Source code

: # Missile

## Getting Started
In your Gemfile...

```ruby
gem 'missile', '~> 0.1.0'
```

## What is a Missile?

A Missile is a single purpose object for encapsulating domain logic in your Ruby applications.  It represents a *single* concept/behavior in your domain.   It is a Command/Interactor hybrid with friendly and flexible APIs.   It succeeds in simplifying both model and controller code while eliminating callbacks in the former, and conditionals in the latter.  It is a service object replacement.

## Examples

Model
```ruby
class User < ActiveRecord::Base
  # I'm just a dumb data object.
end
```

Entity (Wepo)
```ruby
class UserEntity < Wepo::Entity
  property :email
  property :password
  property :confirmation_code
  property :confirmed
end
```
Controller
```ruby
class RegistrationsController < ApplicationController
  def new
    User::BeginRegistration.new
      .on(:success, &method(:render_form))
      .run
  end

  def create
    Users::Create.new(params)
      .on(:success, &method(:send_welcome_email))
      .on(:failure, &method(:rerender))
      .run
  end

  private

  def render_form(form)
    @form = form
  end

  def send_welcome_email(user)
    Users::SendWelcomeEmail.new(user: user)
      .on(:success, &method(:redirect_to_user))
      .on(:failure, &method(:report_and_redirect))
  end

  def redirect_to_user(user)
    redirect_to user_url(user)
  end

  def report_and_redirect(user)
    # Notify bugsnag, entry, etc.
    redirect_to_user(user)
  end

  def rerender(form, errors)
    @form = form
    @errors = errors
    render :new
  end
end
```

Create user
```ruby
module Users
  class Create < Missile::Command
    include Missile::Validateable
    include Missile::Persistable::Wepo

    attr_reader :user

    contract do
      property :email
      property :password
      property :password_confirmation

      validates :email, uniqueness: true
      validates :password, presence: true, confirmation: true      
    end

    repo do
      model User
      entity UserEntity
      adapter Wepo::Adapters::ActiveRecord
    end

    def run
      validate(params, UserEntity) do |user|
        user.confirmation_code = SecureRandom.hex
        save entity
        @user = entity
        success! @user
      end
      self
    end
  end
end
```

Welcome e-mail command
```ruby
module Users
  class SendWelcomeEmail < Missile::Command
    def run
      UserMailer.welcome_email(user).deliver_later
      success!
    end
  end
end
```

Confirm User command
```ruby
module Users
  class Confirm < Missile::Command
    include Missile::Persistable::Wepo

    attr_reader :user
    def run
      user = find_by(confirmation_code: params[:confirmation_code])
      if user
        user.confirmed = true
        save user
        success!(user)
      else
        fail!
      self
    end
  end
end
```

**WORK TASK**. Throughout the material above, find every line holding "Wepo" and copy it.

**WRITTEN RESPONSE**.
Entity (Wepo)
class UserEntity < Wepo::Entity
    include Missile::Persistable::Wepo
      adapter Wepo::Adapters::ActiveRecord
    include Missile::Persistable::Wepo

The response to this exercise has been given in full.